SR: Probably the more interesting question would be whether you were surprised that rock — well over 20 years old itself in 1977, a long way from its beginnings — could be capable of this kind of renewal? Because there was a feeling about in the mid-seventies that rock was running out of steam, that it didn’t have many surprises left up its sleeve. The sense was that it would carry on much the same as it was, changing only incrementally, and steeped in its own oppressively rich history. When Lester Bangs writes about Springsteen and Patti Smith and Lynyrd Skynrd in Creem magazine’s book Rock Revolution: From Elvis to Elton — The Story of Rock and Roll — which came out in ’76, and must have been written in ’75 — he talks about their “love and respect for rock ‘n’ roll history” and actually says “it’s no lament to say that the future lies behind us.” James Wolcott took a similar line in his Village Voice piece on the conservatism of the CBGBs bands, in the summer of ’75: “No longer is the impulse revolutionary — i.e. the transformation of oneself and society — but conservative: to carry on the rock tradition… The landscape is no longer virginal … and it exists not to be transformed but cultivated.” Fast forward to 1977, to what punk became in the UK: clearly the impulse is absolutely revolutionary, and dozens of new directions that would spin out in the postpunk years to come are already being seeded.

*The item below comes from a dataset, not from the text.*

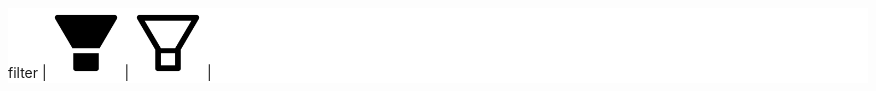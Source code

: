 filter | <img width="70" height="70" src="./inline-svg/filled/filter.svg" alt="filter" /> | <img width="70" height="70" src="./inline-svg/outlined/filter.svg" alt="filter" /> |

GM: Around Creem magazine, people tried so hard to embrace what Patti Smith was doing, what Slade was doing, what whoever was doing as the sign of a brand new day. But really it wasn’t until the Sex Pistols arrived… As far as the American stuff that was going on earlier than that, looking back, it’s only with Rocket from the Tombs and Pere Ubu in Cleveland that there is something truly special happening. And I didn’t know what they were doing at the time it was happening. That was my own closed-mindedness and pigheadedness, because the record store I spent so much time in Berkeley in those days, Rather Ripped Records, had all the Pere Ubu singles when they came out in ’75. I couldn’t hear them then. And the Rocket from the Tombs stuff had not been released at that time, so I didn’t know any of the great things that Peter Laughner had done. But as far as I’m concerned, that’s where something truly special was happening in this country.
SR: So for you, it was really the Sex Pistols that turned your head around. In Lipstick Traces, you write about your experience of the Winterland concert: their last ever performance, unless we count the cash-from-nostalgia-for-chaos reunion tours. It’s this incredibly vivid description of how they inflame you in a way you weren’t prepared for: you felt murderous, like you wanted to stomp people.
GM: I remember Lester reacting to reading that. Not in Lipstick Traces, obviously, which came out after he died. I think I wrote about it in a letter at that the time. I told him about all this and he told someone else and then the story came back to me. He was really shocked and upset to hear me say these things, because he always thought of me as this very mild and kind person. And I thought “God, Lester, how naïve can you be?” Not about me, but about anybody. Anybody has feelings in them that are suppressed, and when they come out, they can come out in a terrible, damaging way, or in a liberating way.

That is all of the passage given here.